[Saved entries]
===
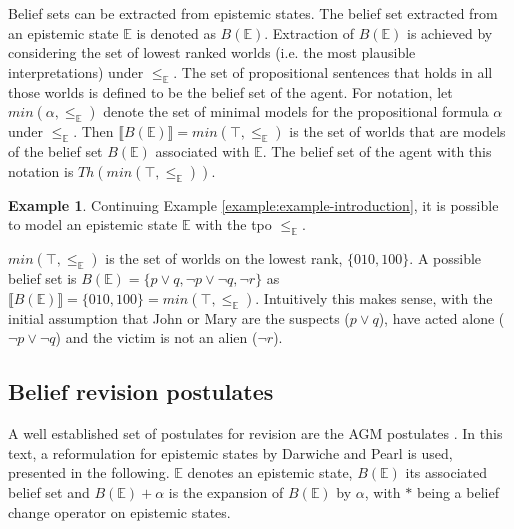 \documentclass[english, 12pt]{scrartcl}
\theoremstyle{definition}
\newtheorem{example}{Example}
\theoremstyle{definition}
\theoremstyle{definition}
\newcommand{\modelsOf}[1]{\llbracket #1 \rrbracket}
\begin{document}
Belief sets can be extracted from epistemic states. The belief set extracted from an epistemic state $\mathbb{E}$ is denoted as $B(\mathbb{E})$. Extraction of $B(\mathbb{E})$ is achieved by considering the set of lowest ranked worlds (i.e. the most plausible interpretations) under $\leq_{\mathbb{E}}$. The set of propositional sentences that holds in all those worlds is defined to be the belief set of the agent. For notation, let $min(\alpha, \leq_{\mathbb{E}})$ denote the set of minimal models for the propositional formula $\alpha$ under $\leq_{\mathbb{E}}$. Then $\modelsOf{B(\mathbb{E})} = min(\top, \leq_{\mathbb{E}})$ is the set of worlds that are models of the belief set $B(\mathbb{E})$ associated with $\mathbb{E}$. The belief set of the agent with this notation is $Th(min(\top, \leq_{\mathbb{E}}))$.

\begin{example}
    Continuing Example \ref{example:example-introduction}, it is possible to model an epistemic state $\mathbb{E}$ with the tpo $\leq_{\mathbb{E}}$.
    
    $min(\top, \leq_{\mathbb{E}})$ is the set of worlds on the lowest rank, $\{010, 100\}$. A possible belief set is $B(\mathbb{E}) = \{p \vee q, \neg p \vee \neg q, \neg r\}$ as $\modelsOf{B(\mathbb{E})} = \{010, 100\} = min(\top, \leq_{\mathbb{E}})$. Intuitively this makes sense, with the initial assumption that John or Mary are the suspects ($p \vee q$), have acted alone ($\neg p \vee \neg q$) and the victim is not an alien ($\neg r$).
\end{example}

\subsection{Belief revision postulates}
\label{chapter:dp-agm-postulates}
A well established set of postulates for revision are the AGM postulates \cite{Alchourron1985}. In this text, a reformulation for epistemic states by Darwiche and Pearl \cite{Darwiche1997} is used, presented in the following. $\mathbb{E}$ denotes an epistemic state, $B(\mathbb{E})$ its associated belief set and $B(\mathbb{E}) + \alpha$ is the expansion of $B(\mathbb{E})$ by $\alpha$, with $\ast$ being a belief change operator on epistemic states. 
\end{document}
===
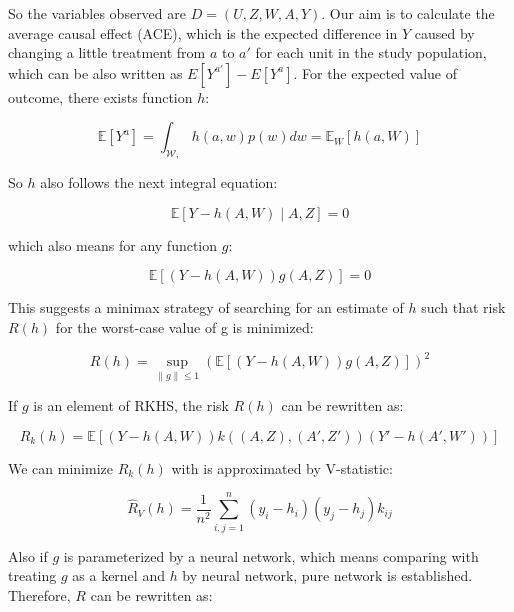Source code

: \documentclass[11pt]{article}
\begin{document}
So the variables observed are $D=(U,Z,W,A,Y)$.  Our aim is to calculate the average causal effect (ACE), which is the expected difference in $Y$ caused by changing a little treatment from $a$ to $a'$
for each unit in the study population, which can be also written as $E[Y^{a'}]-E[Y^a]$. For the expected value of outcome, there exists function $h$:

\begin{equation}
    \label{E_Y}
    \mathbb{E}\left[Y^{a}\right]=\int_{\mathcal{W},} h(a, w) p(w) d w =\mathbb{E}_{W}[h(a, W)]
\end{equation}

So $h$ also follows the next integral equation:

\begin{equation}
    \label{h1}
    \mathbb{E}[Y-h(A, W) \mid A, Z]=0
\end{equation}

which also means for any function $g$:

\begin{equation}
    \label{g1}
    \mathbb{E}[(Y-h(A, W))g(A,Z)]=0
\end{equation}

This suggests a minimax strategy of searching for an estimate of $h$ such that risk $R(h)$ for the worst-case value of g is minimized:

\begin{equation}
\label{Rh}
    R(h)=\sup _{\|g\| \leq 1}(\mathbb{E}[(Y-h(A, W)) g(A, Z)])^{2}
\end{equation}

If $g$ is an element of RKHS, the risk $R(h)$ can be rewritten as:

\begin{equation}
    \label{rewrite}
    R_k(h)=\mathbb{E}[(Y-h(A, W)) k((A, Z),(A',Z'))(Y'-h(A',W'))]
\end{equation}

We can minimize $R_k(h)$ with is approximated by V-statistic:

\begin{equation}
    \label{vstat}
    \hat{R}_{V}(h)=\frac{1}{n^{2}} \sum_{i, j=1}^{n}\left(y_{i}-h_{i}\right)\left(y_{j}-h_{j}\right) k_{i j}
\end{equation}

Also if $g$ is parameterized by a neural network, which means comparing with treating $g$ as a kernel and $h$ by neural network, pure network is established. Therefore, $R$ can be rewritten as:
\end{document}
===
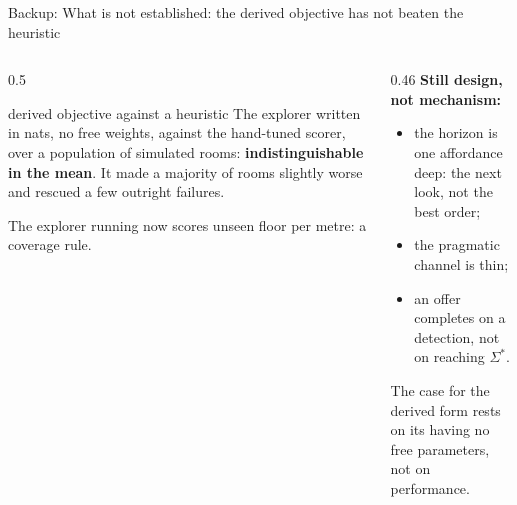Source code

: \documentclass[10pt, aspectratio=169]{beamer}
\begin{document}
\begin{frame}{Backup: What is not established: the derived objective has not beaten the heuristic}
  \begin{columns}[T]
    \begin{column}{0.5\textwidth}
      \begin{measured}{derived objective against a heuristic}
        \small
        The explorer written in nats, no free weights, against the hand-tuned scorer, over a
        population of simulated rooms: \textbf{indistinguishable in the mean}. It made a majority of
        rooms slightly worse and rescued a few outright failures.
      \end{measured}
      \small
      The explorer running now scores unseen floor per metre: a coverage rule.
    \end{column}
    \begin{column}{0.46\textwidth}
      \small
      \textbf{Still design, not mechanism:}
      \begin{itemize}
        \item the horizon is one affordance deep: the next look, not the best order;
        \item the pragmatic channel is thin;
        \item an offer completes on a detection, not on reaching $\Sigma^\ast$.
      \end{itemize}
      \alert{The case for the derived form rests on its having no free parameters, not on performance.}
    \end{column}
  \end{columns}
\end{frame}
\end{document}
===
In the entries above, find each line that includes the string "frame" and copy it.

* Answer section:
\begin{frame}{Backup: What is not established: the derived objective has not beaten the heuristic}
\end{frame}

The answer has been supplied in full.